After our first samples had been tested, we set to work making the needed changes – the blazers were too long, the t-shirt were too wide, the shorts were a bit too tight and the skirts needed a few extra details. The whole process was pretty difficult for me, as someone who has never worked in patternmaking or design but who has specific ideas about what the final product should look like. Luckily, our tailor Diogo was super patient and really great at showing me his methods of cutting fabric and explaining techniques like darting which really helped me understand what changes we needed to make for our final run of garments.
|Diogo in his atelier in Marche Santhiaba, Saint-Louis, Senegal|
Once Diogo and I had decided on the final changes to make to the four different pieces we are producing, he set about the production – which included transferring patterns, cutting and finally sewing over 130 metres of fabric! Needless to say, it was a look of work, so Diogo called in his friend Atou (pictured below) and they worked together to complete about 75 pieces (plus a few extra surprises!) for Madame Tay’s first range of garments.
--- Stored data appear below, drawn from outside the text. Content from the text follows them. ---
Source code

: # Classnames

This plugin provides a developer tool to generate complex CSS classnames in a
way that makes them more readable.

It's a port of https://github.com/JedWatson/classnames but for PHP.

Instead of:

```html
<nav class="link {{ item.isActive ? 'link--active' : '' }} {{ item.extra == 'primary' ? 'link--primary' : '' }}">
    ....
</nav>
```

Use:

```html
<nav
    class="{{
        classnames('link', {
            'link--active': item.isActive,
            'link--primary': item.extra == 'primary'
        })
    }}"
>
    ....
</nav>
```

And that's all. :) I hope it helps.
|Atou (l) and Diogo (r) getting to work, Saint-Louis, Senegal|
|Atou and his machine, Saint-Louis, Senegal|
Diogo has an atelier in Marche Santhiaba, the big textile market in Saint-Louis, in Northern Senegal. The market is buzzing from 6am to 11pm with the sounds of sewing machines and scissors slicing through fabric. Diogo’s atelier looks onto a long, covered passageway where apprentice tailors spend hours each day looping string to make fancy embroidery for dresses and shirts - which are both really popular in Senegal for events and celebrations.
|Detail of Diogo's atelier - superman, mannequins and posters of Senegalese religious leaders|
The last part of the production was completed in Dakar, at Diogo’s family house in a suburb called Parcelles. We set up a temporary atelier with a borrowed table, a borrowed sewing machine and goats constantly sticking their heads through the window as Diogo worked.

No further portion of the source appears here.